In addition to the content of the information, the franchisor must also pay particular attention to the manner of disclosure and transmission of the documentation indicated in the preceding paragraph. Indeed, the mere signing of a contractual clause inserted in the franchise agreement, by which the franchisee generally declares the receipt of the documentation provided for by Article 4 of Law No. 129/2004 is not sufficient to prove that the franchisor has fulfilled its information obligations. To that end, it is in fact essential that the franchise agreement be accompanied by proof of both the content of the information and of the way it was provided, otherwise the agreement will be null and void.

Duty of disclosure for foreign franchisors​

Given the globalization of business formulas and the resulting requirements, it is necessary to pause and analyze the case where the franchisor, prior to the signing of the franchise agreement, has operated exclusively abroad.

In this hypothesis, the pre-contractual information obligations to which the franchisor is subject are governed by Ministerial Decree no. 204 of 2005, which is applicable in addition to Law no. 129 of 2004 in the hypothesis that a foreign franchisor intends to extend its franchising activity to Italian territory.

In particular, art. 2 of the Ministerial Decree 204/2005 provides that the foreign franchisor, in addition to the copy of the franchise agreement, the company information, the trademarks and patents and the description of the business formula, as provided for by Law 129/2004, must undertake to provide the prospective franchisee with:

  • a numerical list of operating franchisees and direct outlets, broken down by individual states; as well as, at the request of the prospective franchisee, a list of the locations of at least twenty operating franchisees. This information may also be provided electronically or published on the franchisor's website
  • an indication of the change, on an annual basis and broken down by states, in the number of franchisees and their respective locations during the past three years or since the start of operation, if earlier
  • a summary description of any judicial or arbitration proceedings, settled in the previous three years, with a final judgement, indicating the parties and the adjudicating body


It is also important to emphasize that, at the request of the prospective franchisee, the information concerning the agreement, and its annexes must be provided by the franchisor in Italian.
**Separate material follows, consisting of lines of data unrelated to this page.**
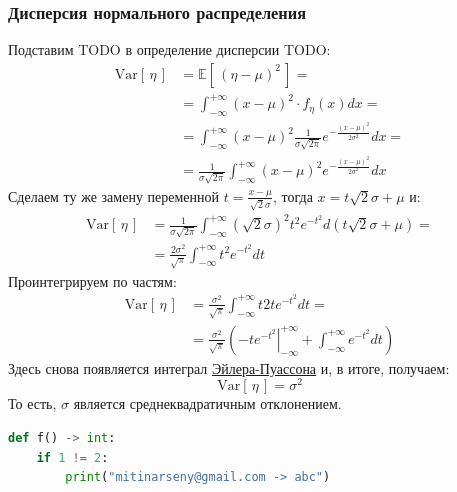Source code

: \documentclass[
  russian,
  a4paper,
  russian]{scrreprt}
\begin{document}
\hypertarget{ux434ux438ux441ux43fux435ux440ux441ux438ux44f-ux43dux43eux440ux43cux430ux43bux44cux43dux43eux433ux43e-ux440ux430ux441ux43fux440ux435ux434ux435ux43bux435ux43dux438ux44f}{%
\subsubsection{Дисперсия нормального
распределения}\label{ux434ux438ux441ux43fux435ux440ux441ux438ux44f-ux43dux43eux440ux43cux430ux43bux44cux43dux43eux433ux43e-ux440ux430ux441ux43fux440ux435ux434ux435ux43bux435ux43dux438ux44f}}

Подставим TODO в определение дисперсии TODO: \[\begin{aligned}
    \mathrm{Var}\left[\, \eta \,\right] &= \mathbb{E}\left[\, (\eta - \mu)^2 \,\right] =\\
               &= \int_{-\infty}^{+\infty} (x-\mu)^2 \cdot f_{\eta}(x)dx =\\
               &= \int_{-\infty}^{+\infty}(x-\mu)^2 \frac{1}{\sigma\sqrt{2\pi}}e^{-\frac{(x-\mu)^2}{2\sigma^2}}dx =\\
               &= \frac{1}{\sigma\sqrt{2\pi}}\int_{-\infty}^{+\infty}(x-\mu)^2 e^{-\frac{(x-\mu)^2}{2\sigma^2}}dx
\end{aligned}\] Сделаем ту же замену переменной
\(t = \frac{x-\mu}{\sqrt{2}\sigma}\), тогда \(x = t\sqrt{2}\sigma+\mu\)
и: \[\begin{aligned}
    \mathrm{Var}\left[\, \eta \,\right] &= \frac{1}{\sigma\sqrt{2\pi}}
                \int_{-\infty}^{+\infty}(\sqrt{2}\sigma)^2 t^2 e^{-t^2}d(t\sqrt{2}\sigma+\mu) =\\
               &= \frac{2\sigma^2}{\sqrt{\pi}}\int_{-\infty}^{+\infty}t^2 e^{-t^2}dt
\end{aligned}\] Проинтегрируем по частям: \[\begin{aligned}
    \mathrm{Var}\left[\, \eta \,\right] &= \frac{\sigma^2}{\sqrt{\pi}}\int_{-\infty}^{+\infty}t 2t e^{-t^2} dt =\\
               &= \frac{\sigma^2}{\sqrt{\pi}}\left(\left. -t e^{-t^2} \right|_{-\infty}^{+\infty}
                 + \int_{-\infty}^{+\infty}e^{-t^2}dt\right)
\end{aligned}\] Здесь снова появляется интеграл
\href{https://ru.wikipedia.org/wiki/Гауссов_интеграл}{Эйлера-Пуассона}
и, в итоге, получаем: \[\boxed{
    \mathrm{Var}\left[\, \eta \,\right] = \sigma^2
}\] То есть, \(\sigma\) является среднеквадратичным отклонением.

\begin{lstlisting}[language=Python]
def f() -> int:
    if 1 != 2:
        print("mitinarseny@gmail.com -> abc")
\end{lstlisting}
\end{document}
Pre-contractual obligations of conduct

In addition to the obligation to provide pre-contractual information, Italian franchise law also provides for specific conduct obligations to be complied with by the parties throughout the duration of the franchise relationship.

In particular, Article 6 of Law No. 129/2004 provides that both franchisor and franchisee must act with loyalty, fairness and in good faith. In addition, the same provision also imposes on each party the obligation to provide in a timely, accurate and complete manner any data and information necessary or useful for the purposes of concluding the contract, always in compliance with any confidentiality obligations to which the parties have subjected themselves.

This obligation is modulated differently for each of the two parties, with the following peculiarities. As far as the franchisor is concerned, the latter is obliged to promptly provide the prospective franchisee with ‘any data and information that the latter deems necessary for the purposes of entering into the franchise agreement’, other than and in addition to the information prescribed by Article 4 of Law 129/2004.

This information refers to any element that the franchisee may consider useful for the purposes of concluding the agreement, according to his own personal assessment, unless it is objectively confidential information or the disclosure of which would constitute a violation (even if only potential) of third-party rights.

In essence, the franchisee may request any data or information without any formal constraints and without even having to justify its request, making a general reference to the conclusion of the contract sufficient. Consequently, the franchisor is obliged to provide what is requested in a timely manner, so as to avoid that a late reply may prejudice the franchisee's interests.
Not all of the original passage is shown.